The next day I went to the Bushwick Film Festival over at Paperbox. Some dude I met at SPR told me how management at this venue treated his band like dicks, demanding 40 people in the venue before they received drink tickets. So I went anyway, because if you’ve been there once, you know it’s not a DIY venue (which is fine) and some bands don’t pull in that many people for a place to make money that evening.  I walked in halfway through an interesting panel discussion on directors and filmmaking, only to be asked to move in the middle of it by an event organizer. When I pointed out to her that the chair I was sitting in was not marked as “Reserved” she smiled and rubbed my back like you would a child, saying “I know.” Anyway, Morgan Miller’s animation “There’s a Dead Crow Inside” was great, but Elizabeth J. Theis’s “Killing Time With Lizzie Boredom” was fascinating and hilarious despite the event staff’s snafus with their laptop. In all likelihood I’ll go again next year.

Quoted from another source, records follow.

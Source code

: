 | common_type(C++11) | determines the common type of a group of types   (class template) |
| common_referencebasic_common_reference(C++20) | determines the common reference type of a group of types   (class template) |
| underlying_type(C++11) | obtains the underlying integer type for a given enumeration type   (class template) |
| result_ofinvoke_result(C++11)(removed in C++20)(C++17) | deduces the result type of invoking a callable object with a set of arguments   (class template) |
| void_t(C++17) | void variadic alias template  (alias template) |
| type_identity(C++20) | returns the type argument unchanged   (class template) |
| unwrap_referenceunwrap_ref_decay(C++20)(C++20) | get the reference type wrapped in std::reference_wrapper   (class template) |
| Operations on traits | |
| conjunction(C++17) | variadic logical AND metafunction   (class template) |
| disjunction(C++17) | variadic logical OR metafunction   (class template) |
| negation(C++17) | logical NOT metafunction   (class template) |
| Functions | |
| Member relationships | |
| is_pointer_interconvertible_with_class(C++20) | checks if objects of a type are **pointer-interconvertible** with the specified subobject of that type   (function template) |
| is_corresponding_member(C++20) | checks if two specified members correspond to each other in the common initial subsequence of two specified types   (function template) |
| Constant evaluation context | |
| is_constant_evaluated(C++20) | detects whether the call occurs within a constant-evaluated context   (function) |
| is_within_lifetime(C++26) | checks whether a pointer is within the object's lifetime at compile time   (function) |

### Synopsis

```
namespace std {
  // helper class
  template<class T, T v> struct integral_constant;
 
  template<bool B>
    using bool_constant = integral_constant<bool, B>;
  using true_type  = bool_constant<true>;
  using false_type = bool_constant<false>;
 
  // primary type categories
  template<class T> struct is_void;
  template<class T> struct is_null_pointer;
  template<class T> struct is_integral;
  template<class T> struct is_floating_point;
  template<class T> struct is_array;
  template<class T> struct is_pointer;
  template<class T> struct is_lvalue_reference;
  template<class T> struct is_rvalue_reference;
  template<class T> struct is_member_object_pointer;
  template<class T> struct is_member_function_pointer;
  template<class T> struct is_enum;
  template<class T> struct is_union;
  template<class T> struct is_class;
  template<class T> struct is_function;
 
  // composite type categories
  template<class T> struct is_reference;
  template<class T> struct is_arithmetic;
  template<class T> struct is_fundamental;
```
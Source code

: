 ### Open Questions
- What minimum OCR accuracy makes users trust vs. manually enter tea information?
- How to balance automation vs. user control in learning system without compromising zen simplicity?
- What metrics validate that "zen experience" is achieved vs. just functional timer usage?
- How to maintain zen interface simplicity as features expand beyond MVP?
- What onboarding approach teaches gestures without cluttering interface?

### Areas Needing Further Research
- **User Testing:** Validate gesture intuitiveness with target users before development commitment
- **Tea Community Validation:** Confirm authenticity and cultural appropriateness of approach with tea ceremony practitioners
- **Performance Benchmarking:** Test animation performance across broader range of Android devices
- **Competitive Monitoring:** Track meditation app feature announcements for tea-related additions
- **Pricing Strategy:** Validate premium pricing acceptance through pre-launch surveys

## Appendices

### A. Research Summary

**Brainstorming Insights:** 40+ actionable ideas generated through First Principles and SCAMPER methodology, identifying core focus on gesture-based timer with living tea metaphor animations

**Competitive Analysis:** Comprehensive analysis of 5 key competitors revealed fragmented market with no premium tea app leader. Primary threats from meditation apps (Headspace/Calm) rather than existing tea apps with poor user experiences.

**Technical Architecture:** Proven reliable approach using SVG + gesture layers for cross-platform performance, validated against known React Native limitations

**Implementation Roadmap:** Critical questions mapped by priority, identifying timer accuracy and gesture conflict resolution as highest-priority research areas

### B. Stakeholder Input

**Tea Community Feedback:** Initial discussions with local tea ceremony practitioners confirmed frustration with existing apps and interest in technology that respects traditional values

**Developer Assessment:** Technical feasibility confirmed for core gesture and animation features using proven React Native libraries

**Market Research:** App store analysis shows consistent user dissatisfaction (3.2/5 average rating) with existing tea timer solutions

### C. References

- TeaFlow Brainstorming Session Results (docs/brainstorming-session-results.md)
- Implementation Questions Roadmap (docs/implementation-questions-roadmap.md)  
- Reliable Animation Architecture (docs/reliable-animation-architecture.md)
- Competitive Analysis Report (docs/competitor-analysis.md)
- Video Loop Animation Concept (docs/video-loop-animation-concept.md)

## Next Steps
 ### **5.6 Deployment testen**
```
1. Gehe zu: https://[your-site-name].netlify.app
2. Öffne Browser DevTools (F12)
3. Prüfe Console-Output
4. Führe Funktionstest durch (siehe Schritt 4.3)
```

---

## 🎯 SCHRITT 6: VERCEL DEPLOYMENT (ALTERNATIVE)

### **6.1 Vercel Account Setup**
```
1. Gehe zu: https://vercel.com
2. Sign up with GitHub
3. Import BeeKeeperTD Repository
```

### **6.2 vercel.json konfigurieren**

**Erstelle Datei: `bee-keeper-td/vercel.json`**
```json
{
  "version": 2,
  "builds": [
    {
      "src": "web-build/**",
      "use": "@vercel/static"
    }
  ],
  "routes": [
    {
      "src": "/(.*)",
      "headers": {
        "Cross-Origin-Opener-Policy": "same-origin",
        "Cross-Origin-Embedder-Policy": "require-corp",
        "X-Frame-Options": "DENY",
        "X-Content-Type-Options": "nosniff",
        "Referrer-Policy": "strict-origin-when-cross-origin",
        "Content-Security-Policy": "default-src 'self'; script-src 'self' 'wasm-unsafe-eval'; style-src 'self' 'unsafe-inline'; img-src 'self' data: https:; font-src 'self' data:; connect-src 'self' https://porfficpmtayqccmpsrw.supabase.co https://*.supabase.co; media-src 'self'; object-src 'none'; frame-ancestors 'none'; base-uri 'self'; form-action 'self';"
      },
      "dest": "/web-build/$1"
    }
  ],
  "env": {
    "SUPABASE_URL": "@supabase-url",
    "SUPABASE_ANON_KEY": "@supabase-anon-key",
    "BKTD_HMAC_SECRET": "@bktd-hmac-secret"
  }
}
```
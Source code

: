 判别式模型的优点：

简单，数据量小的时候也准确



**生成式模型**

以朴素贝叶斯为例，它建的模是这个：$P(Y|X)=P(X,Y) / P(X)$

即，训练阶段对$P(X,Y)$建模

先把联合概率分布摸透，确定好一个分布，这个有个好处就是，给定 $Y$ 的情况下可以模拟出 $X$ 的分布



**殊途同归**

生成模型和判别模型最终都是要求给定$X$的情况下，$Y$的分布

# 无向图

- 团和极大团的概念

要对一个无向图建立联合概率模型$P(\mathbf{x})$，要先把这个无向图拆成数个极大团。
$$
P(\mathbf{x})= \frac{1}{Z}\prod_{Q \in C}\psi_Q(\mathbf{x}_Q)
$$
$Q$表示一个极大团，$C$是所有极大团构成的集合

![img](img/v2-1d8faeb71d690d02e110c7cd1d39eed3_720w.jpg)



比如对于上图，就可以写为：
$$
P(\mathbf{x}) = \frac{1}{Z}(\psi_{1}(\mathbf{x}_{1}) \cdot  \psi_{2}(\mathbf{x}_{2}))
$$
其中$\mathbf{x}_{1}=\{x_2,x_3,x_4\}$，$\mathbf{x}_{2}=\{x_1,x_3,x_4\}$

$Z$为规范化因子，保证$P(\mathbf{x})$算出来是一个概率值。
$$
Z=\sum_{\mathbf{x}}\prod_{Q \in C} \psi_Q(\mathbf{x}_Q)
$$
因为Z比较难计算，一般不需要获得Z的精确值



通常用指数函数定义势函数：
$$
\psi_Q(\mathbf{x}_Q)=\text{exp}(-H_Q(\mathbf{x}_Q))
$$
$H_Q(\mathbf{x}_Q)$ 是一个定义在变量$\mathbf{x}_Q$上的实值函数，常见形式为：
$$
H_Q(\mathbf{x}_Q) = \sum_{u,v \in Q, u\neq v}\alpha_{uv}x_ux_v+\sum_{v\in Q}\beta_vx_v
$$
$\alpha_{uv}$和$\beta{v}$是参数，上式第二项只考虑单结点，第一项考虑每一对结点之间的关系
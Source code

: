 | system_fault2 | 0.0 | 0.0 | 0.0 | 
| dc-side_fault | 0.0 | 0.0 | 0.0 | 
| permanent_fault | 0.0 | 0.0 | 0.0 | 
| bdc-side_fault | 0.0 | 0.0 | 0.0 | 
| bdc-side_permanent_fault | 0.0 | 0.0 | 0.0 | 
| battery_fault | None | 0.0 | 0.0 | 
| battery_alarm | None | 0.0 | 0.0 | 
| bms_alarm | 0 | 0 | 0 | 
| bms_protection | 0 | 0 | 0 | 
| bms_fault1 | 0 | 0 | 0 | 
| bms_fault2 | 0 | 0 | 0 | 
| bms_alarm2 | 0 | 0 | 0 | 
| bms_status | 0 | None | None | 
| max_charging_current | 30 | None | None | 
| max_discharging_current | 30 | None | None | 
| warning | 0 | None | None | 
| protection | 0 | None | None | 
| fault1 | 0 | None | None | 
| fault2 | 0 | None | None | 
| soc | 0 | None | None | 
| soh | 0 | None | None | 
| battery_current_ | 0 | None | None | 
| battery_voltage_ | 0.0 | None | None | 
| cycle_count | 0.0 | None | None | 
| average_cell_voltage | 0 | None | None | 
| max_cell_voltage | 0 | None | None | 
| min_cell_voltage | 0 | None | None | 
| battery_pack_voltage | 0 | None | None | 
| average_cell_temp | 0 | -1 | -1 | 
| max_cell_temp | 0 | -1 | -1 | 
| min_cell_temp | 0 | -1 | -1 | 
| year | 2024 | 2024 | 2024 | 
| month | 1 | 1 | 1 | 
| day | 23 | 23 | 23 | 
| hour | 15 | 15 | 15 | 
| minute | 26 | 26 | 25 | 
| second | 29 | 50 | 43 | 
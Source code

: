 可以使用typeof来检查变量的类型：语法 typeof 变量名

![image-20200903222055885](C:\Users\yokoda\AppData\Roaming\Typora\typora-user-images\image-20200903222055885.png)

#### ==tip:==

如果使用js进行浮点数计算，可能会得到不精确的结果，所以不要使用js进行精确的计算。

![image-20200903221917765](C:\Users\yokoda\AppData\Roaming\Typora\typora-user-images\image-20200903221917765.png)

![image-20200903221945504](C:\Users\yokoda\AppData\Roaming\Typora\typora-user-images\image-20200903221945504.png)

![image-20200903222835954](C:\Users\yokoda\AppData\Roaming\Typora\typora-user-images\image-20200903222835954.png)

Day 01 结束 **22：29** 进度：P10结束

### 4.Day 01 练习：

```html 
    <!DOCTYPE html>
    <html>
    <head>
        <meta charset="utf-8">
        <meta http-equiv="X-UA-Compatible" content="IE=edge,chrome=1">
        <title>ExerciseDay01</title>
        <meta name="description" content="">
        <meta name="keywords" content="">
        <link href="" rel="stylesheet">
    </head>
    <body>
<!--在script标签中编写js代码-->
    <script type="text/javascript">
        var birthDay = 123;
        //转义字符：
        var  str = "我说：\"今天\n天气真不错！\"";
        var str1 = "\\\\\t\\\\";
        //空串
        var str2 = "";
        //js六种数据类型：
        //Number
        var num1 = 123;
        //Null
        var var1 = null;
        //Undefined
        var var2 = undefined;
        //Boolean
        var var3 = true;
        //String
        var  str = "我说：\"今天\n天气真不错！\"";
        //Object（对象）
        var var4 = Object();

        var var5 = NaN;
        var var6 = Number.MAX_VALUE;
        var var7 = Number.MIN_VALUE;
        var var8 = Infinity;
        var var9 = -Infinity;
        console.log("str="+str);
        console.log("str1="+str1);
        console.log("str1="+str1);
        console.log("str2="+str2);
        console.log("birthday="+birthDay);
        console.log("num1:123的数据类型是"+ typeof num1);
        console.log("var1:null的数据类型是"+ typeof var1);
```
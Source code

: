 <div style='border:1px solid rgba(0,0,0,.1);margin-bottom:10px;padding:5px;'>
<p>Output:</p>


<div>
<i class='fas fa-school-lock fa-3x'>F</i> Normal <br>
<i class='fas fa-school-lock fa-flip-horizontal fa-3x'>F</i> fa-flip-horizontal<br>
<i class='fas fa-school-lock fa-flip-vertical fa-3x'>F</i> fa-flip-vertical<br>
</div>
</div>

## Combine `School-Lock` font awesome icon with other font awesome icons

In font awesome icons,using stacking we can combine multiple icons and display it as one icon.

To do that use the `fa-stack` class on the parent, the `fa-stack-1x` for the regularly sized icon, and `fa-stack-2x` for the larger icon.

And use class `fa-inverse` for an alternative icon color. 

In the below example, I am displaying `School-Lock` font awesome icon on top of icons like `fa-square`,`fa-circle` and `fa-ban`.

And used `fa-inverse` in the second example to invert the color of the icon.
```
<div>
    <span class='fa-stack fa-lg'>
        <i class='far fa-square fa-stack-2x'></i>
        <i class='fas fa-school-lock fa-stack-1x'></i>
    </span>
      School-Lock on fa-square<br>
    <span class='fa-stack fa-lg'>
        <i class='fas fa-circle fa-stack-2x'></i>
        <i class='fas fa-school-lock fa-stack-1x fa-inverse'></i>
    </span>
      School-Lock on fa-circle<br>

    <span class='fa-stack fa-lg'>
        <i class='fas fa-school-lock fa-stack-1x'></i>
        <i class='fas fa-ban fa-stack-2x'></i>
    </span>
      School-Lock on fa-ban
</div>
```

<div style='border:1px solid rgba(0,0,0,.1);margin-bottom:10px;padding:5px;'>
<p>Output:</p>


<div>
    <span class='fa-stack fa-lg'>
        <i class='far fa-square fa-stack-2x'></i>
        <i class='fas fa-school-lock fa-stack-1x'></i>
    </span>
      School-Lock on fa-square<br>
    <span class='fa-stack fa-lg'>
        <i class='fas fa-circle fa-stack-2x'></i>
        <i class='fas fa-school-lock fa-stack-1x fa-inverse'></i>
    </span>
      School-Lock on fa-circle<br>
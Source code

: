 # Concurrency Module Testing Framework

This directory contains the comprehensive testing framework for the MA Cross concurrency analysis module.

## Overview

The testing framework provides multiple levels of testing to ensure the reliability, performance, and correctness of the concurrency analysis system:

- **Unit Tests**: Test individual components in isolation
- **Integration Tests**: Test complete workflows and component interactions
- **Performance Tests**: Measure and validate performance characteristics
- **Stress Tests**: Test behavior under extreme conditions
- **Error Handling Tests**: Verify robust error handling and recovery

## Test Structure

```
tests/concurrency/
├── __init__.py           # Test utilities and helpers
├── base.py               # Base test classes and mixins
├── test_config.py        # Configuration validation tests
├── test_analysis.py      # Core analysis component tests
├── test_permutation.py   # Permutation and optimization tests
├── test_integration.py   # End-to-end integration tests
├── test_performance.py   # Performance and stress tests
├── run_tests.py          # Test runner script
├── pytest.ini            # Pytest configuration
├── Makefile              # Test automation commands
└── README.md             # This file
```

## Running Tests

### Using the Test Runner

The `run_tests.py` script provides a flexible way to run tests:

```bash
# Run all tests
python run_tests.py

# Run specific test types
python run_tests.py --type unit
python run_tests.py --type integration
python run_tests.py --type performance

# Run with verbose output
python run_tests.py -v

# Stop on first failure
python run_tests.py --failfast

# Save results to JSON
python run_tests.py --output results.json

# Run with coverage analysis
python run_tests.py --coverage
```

This weekend is looking good for performance art- Marni Kotak has another opening at Microscope and there’s also a “Performance Art Open Mic” at Panoply Performance Laboratory.  You may remember Marni as the artist who gave birth to a live audience last October.

Special thanks to Keely Kinkead for use of her camera over the past week.  Photos from Superchief Gallery’s “Creepers” show (which is still up for view) should be up on Facebook this week, as well as photos from The Paris Review’s panel discussion on the short story at Greenlight Bookstore from last week on Electric Literature.

The Billfold published a series of vignettes I wrote entitled “An Affordable, Safe Place to Live.” Now you know why my sense of humor is pitch black.

In nomine patris, et filii, et spiritus sancti.